John Emerald Sharp was born in 1928 to Hugh and Elizabeth Sharp. John’s family was what one might call merchant class. They worked hard and were successful at their endeavors. John definitely picked up a successful work ethic from his family.

John at around 10 years old standing next to his younger sister Shirley.

While young John worked hard, he also played hard to the chagrin of his mother Elizabeth. In fact, Hugh’s 1942 Buick Limited was no match for young John as he managed to destroy it with several rolling motions while John and a young lady were bouncing around inside the accident. Thankfully no one other than the Limited was worse for the wear and no, alcohol was not involved, just stupid teenage driving.

During World War Two John enlisted in the Army Air Corp and was trained as a nose gunner on a B-24 bomber. His timing was good and the war was spinning down when it came time for overseas deployment. So he and his crew were left with a four engine bomber with no purpose other than to entertain themselves. One day they decided to fly to the co-pilot’s home town. The town had a four lane highway that went through the center of several downtown buildings. They lowered the gear and flaps and descended below the tops of the downtown high rises. Their low level adventure caused two minor car accidents and one lady to have her baby early. Obviously they were met upon landing and all were demoted in rank.

With that John was sent to be a clerk in the orderly room. Big mistake on the Army’s part. You see John had learned to type working for his father and he wasted no time in typing himself a promotion that was one rank higher than when he was busted. He also assigned himself as manager of the post service club where he was in charge of watching airmen consume reasonable quantities of spirits and beer.
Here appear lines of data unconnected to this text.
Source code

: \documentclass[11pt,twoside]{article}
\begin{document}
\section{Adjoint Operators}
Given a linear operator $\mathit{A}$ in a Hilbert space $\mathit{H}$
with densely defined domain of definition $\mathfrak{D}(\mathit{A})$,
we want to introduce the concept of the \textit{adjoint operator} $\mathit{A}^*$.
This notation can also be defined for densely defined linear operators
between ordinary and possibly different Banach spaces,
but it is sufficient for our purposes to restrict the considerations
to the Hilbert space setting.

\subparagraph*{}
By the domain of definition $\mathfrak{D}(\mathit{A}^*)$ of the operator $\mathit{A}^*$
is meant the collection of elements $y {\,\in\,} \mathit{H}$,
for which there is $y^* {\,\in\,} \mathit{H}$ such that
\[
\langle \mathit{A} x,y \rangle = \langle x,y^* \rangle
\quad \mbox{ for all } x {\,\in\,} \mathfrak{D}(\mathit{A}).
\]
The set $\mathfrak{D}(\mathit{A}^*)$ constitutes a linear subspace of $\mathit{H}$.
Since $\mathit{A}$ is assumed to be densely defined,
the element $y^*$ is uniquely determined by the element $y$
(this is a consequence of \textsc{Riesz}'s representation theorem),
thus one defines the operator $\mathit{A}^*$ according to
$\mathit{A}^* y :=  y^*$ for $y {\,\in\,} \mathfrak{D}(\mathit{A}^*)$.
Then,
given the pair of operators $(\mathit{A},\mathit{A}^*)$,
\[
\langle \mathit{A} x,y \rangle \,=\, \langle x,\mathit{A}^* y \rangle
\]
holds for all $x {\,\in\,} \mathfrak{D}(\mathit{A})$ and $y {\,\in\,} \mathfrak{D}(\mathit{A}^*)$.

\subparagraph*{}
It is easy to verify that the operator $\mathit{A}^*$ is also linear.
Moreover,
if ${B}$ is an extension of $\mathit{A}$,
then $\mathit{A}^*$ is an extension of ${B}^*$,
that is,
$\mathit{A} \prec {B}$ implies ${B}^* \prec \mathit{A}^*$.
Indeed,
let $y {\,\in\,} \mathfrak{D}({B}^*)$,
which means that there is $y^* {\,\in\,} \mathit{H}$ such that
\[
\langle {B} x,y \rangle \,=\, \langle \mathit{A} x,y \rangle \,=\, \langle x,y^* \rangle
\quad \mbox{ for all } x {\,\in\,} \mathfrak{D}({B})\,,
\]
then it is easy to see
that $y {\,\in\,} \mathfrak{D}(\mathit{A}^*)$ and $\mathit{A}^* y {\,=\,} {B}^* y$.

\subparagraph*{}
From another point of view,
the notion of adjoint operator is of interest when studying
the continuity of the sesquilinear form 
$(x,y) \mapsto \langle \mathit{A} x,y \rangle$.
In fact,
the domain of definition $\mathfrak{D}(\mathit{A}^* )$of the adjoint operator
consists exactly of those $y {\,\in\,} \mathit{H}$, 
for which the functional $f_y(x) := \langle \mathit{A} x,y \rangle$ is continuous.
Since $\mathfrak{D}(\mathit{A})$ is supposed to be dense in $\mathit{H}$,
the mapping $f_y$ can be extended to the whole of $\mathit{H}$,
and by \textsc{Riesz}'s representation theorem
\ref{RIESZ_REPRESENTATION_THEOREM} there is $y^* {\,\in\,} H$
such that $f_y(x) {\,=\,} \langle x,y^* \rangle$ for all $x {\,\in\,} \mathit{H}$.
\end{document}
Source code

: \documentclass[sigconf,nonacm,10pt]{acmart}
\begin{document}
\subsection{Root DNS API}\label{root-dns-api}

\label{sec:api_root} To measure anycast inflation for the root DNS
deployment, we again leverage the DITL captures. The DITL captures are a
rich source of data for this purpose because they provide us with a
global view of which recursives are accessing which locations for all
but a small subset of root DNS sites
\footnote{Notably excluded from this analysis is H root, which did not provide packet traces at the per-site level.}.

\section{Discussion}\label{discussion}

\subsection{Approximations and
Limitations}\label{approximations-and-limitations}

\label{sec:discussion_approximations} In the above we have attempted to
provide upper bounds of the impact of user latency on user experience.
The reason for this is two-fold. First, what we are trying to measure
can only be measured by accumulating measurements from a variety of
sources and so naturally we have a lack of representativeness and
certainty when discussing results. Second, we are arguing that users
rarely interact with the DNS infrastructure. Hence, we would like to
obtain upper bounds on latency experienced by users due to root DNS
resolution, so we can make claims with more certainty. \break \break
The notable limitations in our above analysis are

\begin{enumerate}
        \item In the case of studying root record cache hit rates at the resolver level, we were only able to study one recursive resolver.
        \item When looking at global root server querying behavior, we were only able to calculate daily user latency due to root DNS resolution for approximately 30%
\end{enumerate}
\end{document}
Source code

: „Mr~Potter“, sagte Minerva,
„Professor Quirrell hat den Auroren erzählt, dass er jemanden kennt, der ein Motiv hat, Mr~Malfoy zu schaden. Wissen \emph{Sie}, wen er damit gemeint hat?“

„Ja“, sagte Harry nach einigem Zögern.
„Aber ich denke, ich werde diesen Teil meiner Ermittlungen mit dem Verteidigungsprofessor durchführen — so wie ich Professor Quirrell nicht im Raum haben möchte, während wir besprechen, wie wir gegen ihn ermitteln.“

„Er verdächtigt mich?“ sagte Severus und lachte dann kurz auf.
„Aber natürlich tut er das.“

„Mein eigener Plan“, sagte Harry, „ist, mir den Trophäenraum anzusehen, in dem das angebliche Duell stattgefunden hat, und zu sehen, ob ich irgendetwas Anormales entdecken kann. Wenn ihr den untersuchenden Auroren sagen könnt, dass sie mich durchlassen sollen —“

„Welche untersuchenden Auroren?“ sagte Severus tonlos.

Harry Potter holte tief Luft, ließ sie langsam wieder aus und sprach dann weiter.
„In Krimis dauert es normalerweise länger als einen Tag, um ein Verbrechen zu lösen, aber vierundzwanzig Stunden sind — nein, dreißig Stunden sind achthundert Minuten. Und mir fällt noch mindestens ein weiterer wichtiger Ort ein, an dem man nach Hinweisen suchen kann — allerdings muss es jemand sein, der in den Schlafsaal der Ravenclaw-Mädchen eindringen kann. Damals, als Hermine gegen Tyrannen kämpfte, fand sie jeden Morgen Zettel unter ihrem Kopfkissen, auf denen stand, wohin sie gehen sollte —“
John Emerald (Second from the left) He sent this picture to his mother Elizabeth just to get a rise out of her.

John Emerald was a thinker. During military basic training he memorized the name and serial number of a fellow airman. In addition after being assigned to a unit John shed his combat boots for Indian moccasins. More often than not John would be stopped by a superior who would ask for his name and serial number to report his out of uniform violation. John would confidently spit out his fellow airmen’s name and serial number for the superior to record. Some months later John ran into the airman who reported that everywhere he went trouble followed him. Feeling bad John stopped using his name but kept the moccasins. After all he could always type his way out of trouble.

John’s true love was Sarah. He first saw her as she tied up her horse outside his business. After one look he turned to a friend and said, “I am going to marry that girl”.